Seine Ex-Frau hatte den Soldaten angezeigt. Die Polizei suchte ihn auf und stufte ihn als nicht gefährlich ein. Entwaffnet haben die Beamten ihn nicht

Gedenken an die Opfer: Ein Bundeswehrsoldat soll vier Menschen in den Gemeinden Westervesede und Brockel erschossen haben Foto: Sina Schuldt /dpa

Er schweigt weiter. Der Bundeswehrsoldat Florian G., der beschuldigt wird, vier Menschen in einem privaten Rachefeldzug getötet zu haben, weil seine Frau ihn verlassen hat, lässt auch den zweiten Prozesstag vor dem Landgericht Verden mit starrer Miene über sich ergehen.

Es ist ein kurzer Prozesstag, vorgetragen werden die ersten rechtsmedizinischen Gutachten vom zweiten Tatort im niedersächsischen Brockel, wo G. der Anklage zufolge die beste Freundin seiner Frau und deren dreijährige Tochter erschossen haben soll. „Das sind belastende Bilder“, warnt der Vorsitzende Richter Volker Stronczyk die Zuschauer noch, bevor die Fotos der durch die Schüsse grausam zugerichteten Toten auf dem Bildschirm erscheinen.

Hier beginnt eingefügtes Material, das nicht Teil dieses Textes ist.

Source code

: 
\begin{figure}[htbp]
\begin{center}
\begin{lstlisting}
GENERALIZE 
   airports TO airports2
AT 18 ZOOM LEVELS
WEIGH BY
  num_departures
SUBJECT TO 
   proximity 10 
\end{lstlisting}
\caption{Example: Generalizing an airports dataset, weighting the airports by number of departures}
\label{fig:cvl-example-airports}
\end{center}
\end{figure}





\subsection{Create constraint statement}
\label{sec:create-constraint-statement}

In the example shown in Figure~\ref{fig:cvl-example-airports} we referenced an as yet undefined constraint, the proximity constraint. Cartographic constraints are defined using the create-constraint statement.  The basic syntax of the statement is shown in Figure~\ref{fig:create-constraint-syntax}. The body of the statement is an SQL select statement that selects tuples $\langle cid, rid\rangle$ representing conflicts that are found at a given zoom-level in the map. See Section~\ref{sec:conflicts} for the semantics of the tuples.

Den nebenan wohnenden Eltern und Großeltern, die damals aufgeschreckt durch die Schüsse, herbeieilten, muss sich ein schrecklicher Anblick geboten haben. Genauso wie dem Nachbar, der auf einen umgedrehten Bierkasten stieg, um den unablässig schrillenden Rauchmelder im Kinderzimmer abzudrehen. Florian G. verzieht beim Anblick der Bilder im Gerichtssaal keine Miene.

„Es ist Ihr gutes Recht zu schweigen. Aber wir als Strafkammer werden da nicht hinterherrennen, ob Sie aussagen oder nicht aussagen“, wendet sich der Vorsitzende Richter an den Angeklagten. Die weitere Beweisaufnahme plant er erst einmal ohne Einlassung des Angeklagten. Am 10. September wird es um die Untersuchungen am ersten Tatort gehen. Am 2. Oktober soll der psychiatrische Sachverständige aussagen, dem gegenüber sich der Angeklagte vor dem Prozess durchaus geäußert hatte.

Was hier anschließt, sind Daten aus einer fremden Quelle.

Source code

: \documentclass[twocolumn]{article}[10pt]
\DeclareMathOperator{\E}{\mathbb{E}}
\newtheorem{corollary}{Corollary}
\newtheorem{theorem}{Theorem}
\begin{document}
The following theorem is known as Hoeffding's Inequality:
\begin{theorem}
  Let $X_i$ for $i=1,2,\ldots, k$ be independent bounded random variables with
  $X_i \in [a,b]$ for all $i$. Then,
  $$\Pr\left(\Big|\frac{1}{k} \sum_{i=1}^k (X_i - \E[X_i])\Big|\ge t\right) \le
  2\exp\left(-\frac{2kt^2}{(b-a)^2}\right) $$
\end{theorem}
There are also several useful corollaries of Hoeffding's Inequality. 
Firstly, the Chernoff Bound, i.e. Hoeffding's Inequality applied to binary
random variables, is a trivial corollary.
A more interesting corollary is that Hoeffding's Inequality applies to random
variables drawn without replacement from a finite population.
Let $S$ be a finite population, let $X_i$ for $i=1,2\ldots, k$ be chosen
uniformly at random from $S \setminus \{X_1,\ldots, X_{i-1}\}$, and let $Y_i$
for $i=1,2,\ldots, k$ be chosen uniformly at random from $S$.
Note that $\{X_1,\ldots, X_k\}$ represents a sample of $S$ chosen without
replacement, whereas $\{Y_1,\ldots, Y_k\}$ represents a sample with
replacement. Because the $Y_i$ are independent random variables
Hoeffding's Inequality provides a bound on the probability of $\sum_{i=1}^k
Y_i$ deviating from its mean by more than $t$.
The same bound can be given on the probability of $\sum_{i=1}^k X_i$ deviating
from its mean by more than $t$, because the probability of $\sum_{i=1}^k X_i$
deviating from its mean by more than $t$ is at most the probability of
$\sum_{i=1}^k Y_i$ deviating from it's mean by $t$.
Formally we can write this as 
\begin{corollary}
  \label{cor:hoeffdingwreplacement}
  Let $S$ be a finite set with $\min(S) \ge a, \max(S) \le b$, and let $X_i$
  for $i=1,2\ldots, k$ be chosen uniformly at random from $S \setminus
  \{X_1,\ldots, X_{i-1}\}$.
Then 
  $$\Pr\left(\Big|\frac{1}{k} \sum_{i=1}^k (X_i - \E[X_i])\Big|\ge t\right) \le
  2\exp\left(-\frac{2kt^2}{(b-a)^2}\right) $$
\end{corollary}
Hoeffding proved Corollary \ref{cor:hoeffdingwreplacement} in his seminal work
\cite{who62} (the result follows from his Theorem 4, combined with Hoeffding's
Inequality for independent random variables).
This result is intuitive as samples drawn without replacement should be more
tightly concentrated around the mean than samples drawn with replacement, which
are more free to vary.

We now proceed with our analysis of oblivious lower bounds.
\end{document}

Im Kreis Rotenburg versucht derweil die Linke, die Debatte darüber aufzugreifen, ob Polizei und Waffenbehörden in diesem Fall anders hätten agieren müssen. „Es ist absolut unverständlich, wie die Polizei trotz eindeutiger Warnsignale und einer gemeldeten Bedrohungslage durch die Ehefrau des Täters keine unmittelbaren Maßnahmen ergriffen hat, um die Waffen des Soldaten zu beschlagnahmen und das Risiko zu minimieren,“ schreibt die Landesvorsitzende Franziska Junker in einer Pressemitteilung.

Ex-Frau des mutmaßlichen Täters suchte Rat

Ihrem örtlichen Parteikollegen Stefan Klingbeil sind Chats aus einer privaten Facebook-Gruppe von Soldatenfrauen zugespielt worden, in der die Ex-Ehefrau des mutmaßlichen Täters Rat gesucht hatte. Sie habe sich getrennt und einen neuen Lebensgefährten, schreibt sie wenige Tage vor der Tat. Jetzt habe ihr Ex-Mann sie beide bedroht. In dem Chat entspinnt sich daraufhin eine Diskussion darüber, ob es reicht, damit zur Polizei zu gehen oder ob es klüger wäre, die Waffenbehörde gesondert zu informieren.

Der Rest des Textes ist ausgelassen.